How Russell Westbrook Entered the NBA MVP Conversation
It took a while, but Russell Westbrook has come on so strong lately that he’s vaulted himself into the NBA’s Most Valuable Player conversation as one of the top candidates for the coveted award.
Just one season after Westbrook’s Oklahoma City Thunder teammate Kevin Durant won the award, Westbrook could very well end up with it, which would be only the second time in league history that teammates won the award in back-to-back seasons. The only other time was Bob Cousy and Bill Russell for the Boston Celtics back in 1956-57 and ’57-58.
Both Westbrook and Durant were injured for the 14 games December, a span that saw OKC lose 10 times. Westbrook has played every single other game, however, typically logging at least 33 minutes.
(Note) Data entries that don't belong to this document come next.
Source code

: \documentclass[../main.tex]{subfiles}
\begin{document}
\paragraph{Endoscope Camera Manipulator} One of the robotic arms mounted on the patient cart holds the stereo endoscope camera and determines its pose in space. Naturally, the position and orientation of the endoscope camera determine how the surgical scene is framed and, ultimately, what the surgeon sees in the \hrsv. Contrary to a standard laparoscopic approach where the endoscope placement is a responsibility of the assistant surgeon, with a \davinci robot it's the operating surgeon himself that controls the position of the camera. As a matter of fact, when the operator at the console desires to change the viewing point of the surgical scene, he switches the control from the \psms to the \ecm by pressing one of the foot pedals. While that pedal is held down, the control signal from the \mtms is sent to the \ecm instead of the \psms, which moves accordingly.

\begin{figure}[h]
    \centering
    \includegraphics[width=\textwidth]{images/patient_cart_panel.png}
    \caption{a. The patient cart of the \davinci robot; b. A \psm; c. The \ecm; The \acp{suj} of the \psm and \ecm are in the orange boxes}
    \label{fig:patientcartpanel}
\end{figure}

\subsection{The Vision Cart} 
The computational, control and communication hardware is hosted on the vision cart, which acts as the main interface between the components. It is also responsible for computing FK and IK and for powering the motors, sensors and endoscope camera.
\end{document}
Durant has missed an additional 15 games and is going to miss at least another week due to injury.
Without Durant, the Thunder have managed to go 9-6–largely because Westbrook has taken over games with his aggressive scoring and playmaking.
On November 28 against the Knicks, in the first game Westbrook played in without Durant this season, he scored 32 points on 12-17 shooting, dished out 8 assists, and collected 7 rebounds. On Christmas Day, in a win over the Spurs on the road, Westbrook scored 34 points on 14-28 shooting, fished out 11 assists, collected 5 rebounds, and also recorded 5 steals. In one of the latest wins without Durant, over the Hornets on February 21, Westbrook scored 33 points on 12-27 shooting, dished out 10 assists, and grabbed 7 rebounds.
Westbrook is second in the league in scoring, at 26.1 points per game, fifth in the league in assists, at 8.0 per game, and second in the league in steals, at 2.1 per game.
Westbrook’s impact on his team is high. When he’s on the court, the Thunder has a +7.7 net rating, including a torrid 109.0 offensive rating. When Durant and Westbrook are both on the court, the Thunder are +9.0–but even when Durant is off, the Thunder are +6.0, good for fifth in the NBA.
Other advanced statistics bear out his monumental effect while on the floor. Westbrook is second in the league in Player Efficiency Rating (PER) at 29.24, just behind Anthony Davis of the Pelicans and ahead of top MVP candidates Harden, Curry, and James. The rating measures a player’s per-minute productivity.
What’s most noticeable is how Westbrook is playing better as the season progresses. Through 10 games in February, Westbrook has been averaging 30.6 points, 10.1 assists, and 7.9 rebounds while shooting 39 percent from 3-point range and almost 50 percent overall. He’s also getting to the free throw line a little over 10 times a game and nailing 92 percent from the charity stripe. His explosion this month included back-to-back 45 point and 48 point games against the Pelicans, one without Durant, in which the Thunder went 1-1. But the team hasn’t lost any other games in February, even with Durant missing three other games.
The Thunder as a team are in an even better position thanks to the multiple trades made just before the trade deadline. And new teammates D.J. Augustin, Kyle Singler, Steve Novak, and Enes Kanter have noticed how much of an impact Westbrook makes.
“Russ is a really good leader,” a genuinely impressed Kanter told The Oklahoman after the win over Charlotte. “On the court, off the court, on the bench. He just talks to guys. Communicates with his teammates and his coaches and everything and just makes us have more energy which is really good.”
Westbrook winning the MVP would be unusual at this point, though, even with the Thunder all but assured of a playoff spot after the Goran Dragic trade and Anthony Davis injury. Team success is a big part of the deal, and whiel Westbrook has spurred OKC to a nice record without Durant, it might not be enough. Of the last 30 MVP winners, the majority of their teams had winning percentages of over .700 percent, with only five below that and none below .600 percent. The Thunder could reach .610, but it would mean a large amount of wins over the home stretch.
Westbrook wouldn’t win the MVP award if the season stops today, but if he keeps up his strong play and helps the Thunder win more games without Durant, he could eventually surpass the leaders in the conversation.